The Information cycle: Brainstorm – Structure – Overview
What do you do to manage the vast flows of information in your company and capitalize on the creative juices of your staff? Are there sufficient mechanisms and forums available for harvesting ideas and turning them into actions, that can be tracked and evaluated over time?
Well I’ve invented the fail safe system to do just that! No not quite, but here are some ideas that I use in practice to help do just that and I work alone! So the challenges in multi-man teams are even greater.
The idea is to map some basic flows between states of information, from the raw idea through to a structured management database and action lists. We’re not talking projects here but everyday stuff, although ideas or issues managed may give rise to projects needing the focus of specific resources.
Techniques
- Techniques may rely on software or not.
- At each stage, information may be qualified by its level of summary, whether an individual item or an overview.
- Each level may be more or less structured and more or less related to other items; artifices exist for linking items between them, tags in Evernote, id link between issues, summary mindmaps or process overviews.
An overview of each of the parts
EA process maps:
allow for the grandes lignes to be mapped in a graphical way to show sequences of events. I use them for the strategic level although they may be detailed. They are akin to fishbone diagrams showing time sequence from left to right.
Strategy documents: Typically in a flat Word document and free-flowing text, the strategy document is useful to bring together large numbers of items into a coherent (or otherwise) strategy. The advantage of such a document is its appeal to management and readability, but lacks the detail and structure of operational plans.
Issue list: A structured database using 5 main fields to identify individual items by name and number with date last modified, the main concept is of an observation, having a cause, a solution and a conclusion. The advantage being that problems or questions may be stated initially without knowing their solution. It transpires that sometimes actions are stated which represent solutions but without having stated the problem. The distinction between cause and observation is made, since the observed is not necessarily the underlying and finally the conclusion is not just the solution but why perhaps a decision to close or defer an action was taken.
Todo lists: the issue list may be used as a todo list but there is a difference. A todo list should remain operational, today-ish or next week-ish, short term whereas as other documents set down what needs to be done without necessarily fixing the timescale. Again project plans may well replace a todo list.
For the individual, Outlook is good for this, offering the “follow-up” / completed funtions which may be applied both to tasks and to mails.
Evernote: out of the realms of operational structure, Evernote is great for free form thinking. It can be likened to a mindmap using text. It has very useful tags which can link note
s and easily enable navigation of a groups of notes.
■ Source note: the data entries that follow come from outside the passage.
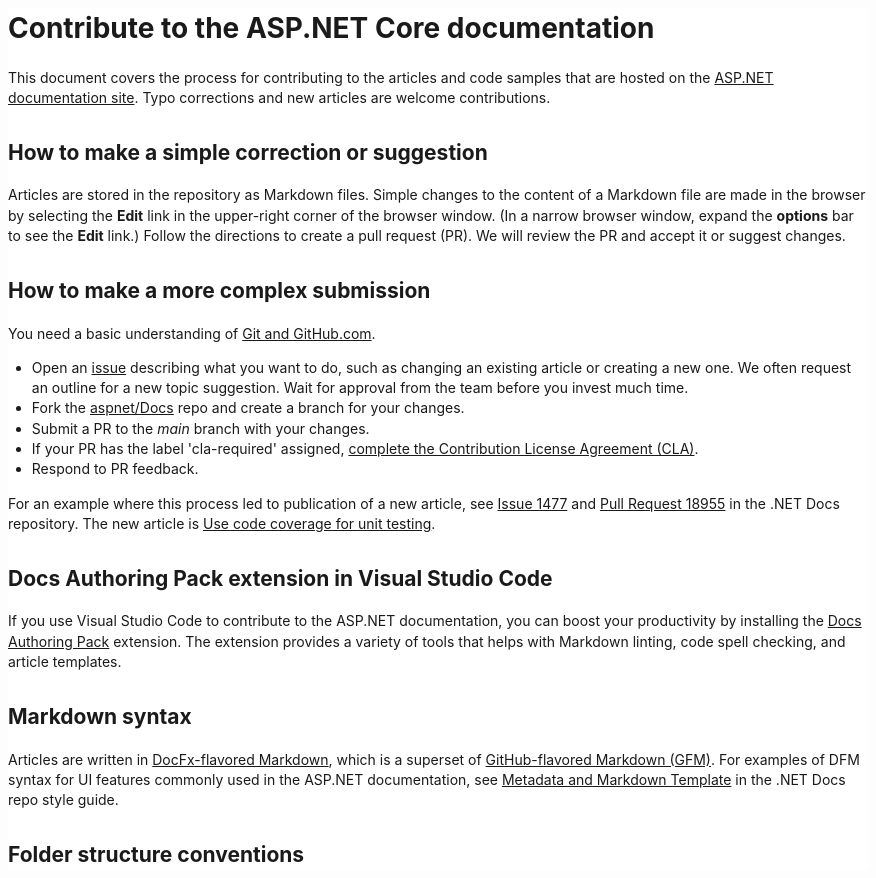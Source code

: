 # Contribute to the ASP.NET Core documentation

This document covers the process for contributing to the articles and code samples that are hosted on the [ASP.NET documentation site](https://learn.microsoft.com/aspnet/). Typo corrections and new articles are welcome contributions.

## How to make a simple correction or suggestion

Articles are stored in the repository as Markdown files. Simple changes to the content of a Markdown file are made in the browser by selecting the **Edit** link in the upper-right corner of the browser window. (In a narrow browser window, expand the **options** bar to see the **Edit** link.) Follow the directions to create a pull request (PR). We will review the PR and accept it or suggest changes.

## How to make a more complex submission

You need a basic understanding of [Git and GitHub.com](https://guides.github.com/activities/hello-world/).

* Open an [issue](https://github.com/dotnet/AspNetCore.Docs/issues/new) describing what you want to do, such as changing an existing article or creating a new one. We often request an outline for a new topic suggestion. Wait for approval from the team before you invest much time.
* Fork the [aspnet/Docs](https://github.com/dotnet/AspNetCore.Docs/) repo and create a branch for your changes.
* Submit a PR to the *main* branch with your changes.
* If your PR has the label 'cla-required' assigned, [complete the Contribution License Agreement (CLA)](https://cla.dotnetfoundation.org/).
* Respond to PR feedback.

For an example where this process led to publication of a new article, see [Issue 1477](https://github.com/dotnet/docs/issues/1477) and [Pull Request 18955](https://github.com/dotnet/docs/pull/18955) in the .NET Docs repository. The new article is [Use code coverage for unit testing](https://learn.microsoft.com/dotnet/core/testing/unit-testing-code-coverage).

## Docs Authoring Pack extension in Visual Studio Code

If you use Visual Studio Code to contribute to the ASP.NET documentation, you can boost your productivity by installing the [Docs Authoring Pack](https://marketplace.visualstudio.com/items?itemName=docsmsft.docs-authoring-pack) extension. The extension provides a variety of tools that helps with Markdown linting, code spell checking, and article templates.

## Markdown syntax

Articles are written in [DocFx-flavored Markdown](https://dotnet.github.io/docfx/spec/docfx_flavored_markdown.html), which is a superset of [GitHub-flavored Markdown (GFM)](https://guides.github.com/features/mastering-markdown/). For examples of DFM syntax for UI features commonly used in the ASP.NET documentation, see [Metadata and Markdown Template](https://github.com/dotnet/docs/blob/main/styleguide/template.md) in the .NET Docs repo style guide. 

## Folder structure conventions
However, its free form nature while stimulating creativity needs the hard boundaries of the issue list to become an action: observation, cause, solution, conclusion and its hard to create this in open text.
One useful add-on though, is Nimbulist for iphone which, in conjunction with the tick box, creates lists of tasks. More on that later.
And finally mindmaps, free form by excellence and creativily stimulating, in fact so successful that they need to be balanced by structure, since the wealth of ideas must be translated into real-world action and tangibles to take on their full value. There is much mindmapping software reviewed here, or the traditional paper mindmap which is making a come-back.
Overall, the interactions between the different levels is cyclic such that ideas starting out in a mindmap may easily find themselves mutated through the system only to come back into a summary map at a later stage.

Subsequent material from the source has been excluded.